In recent weeks the DUP and Sinn Féin had got close to a deal but could not get it over the line.

The two parties have been bogged down over a number of issues including same sex marriage, dealing with the past and holding inquests into past killings of the Troubles. The main issue blocking a deal is over the Irish language with Sinn Féin seeking a free-standing Irish language act and the DUP insisting language legislation must also embrace Ulster Scots and other “cultural” matters.

One talks source said on Tuesday night that there had been “no real progress on rights issues”.

Asked was a stand-alone Irish language act still the bottom line for Sinn Féin endorsing a deal Newry and Armagh MLA Mr Murphy replied that he did not want “to get into the detail of the negotiations”.

“This is a very key time in relation to those and I want to make sure that we protect the ability to try and reach an agreement,” he said.

Mr Murphy acknowledged that there was a “credibility” concern if the talks continued to drag on. “We are very conscious of the credibility issue for these negotiations,” he said.

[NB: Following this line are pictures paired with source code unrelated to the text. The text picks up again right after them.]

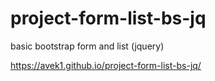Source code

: # project-form-list-bs-jq
basic bootstrap form and list (jquery)

https://avek1.github.io/project-form-list-bs-jq/

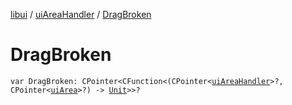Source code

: [libui](../index.md) / [uiAreaHandler](index.md) / [DragBroken](./-drag-broken.md)

# DragBroken

`var DragBroken: CPointer<CFunction<(CPointer<`[`uiAreaHandler`](index.md)`>?, CPointer<`[`uiArea`](../ui-area.md)`>?) -> `[`Unit`](https://kotlinlang.org/api/latest/jvm/stdlib/kotlin/-unit/index.html)`>>?`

The Minister for Foreign Affairs Simon Coveney has been at Stormont over Monday and Tuesday. In a tweet he said that everyone was “working hard to get a deal across the line”.

Mr Brokenshire had set midnight on Monday as the deadline for an agreement. However late on Monday night he extended the deadline to allow more negotiations on Tuesday, stating that “further progress” was made on Monday.

He also disclosed that the DUP and Sinn Féin had made certain “additional requests” which the British government is now considering.

This was interpreted as the DUP and Sinn Féin seeking more money for the Northern Executive on top of the £1 billion that the DUP extracted from the Conservatives to prop up Theresa May’s government.

This raised a certain level of hope that the talks could yet succeed as a pattern of the many previous sets of crucial talks was for parties to present an additional “shopping list” of demands close to the conclusion of negotiations.

Mr Brokenshire did not provide details of what the DUP and Sinn Féin are seeking. It is understood that part of Sinn Féin’s request is for up to £150 million to deal with outstanding Troubles-related inquests.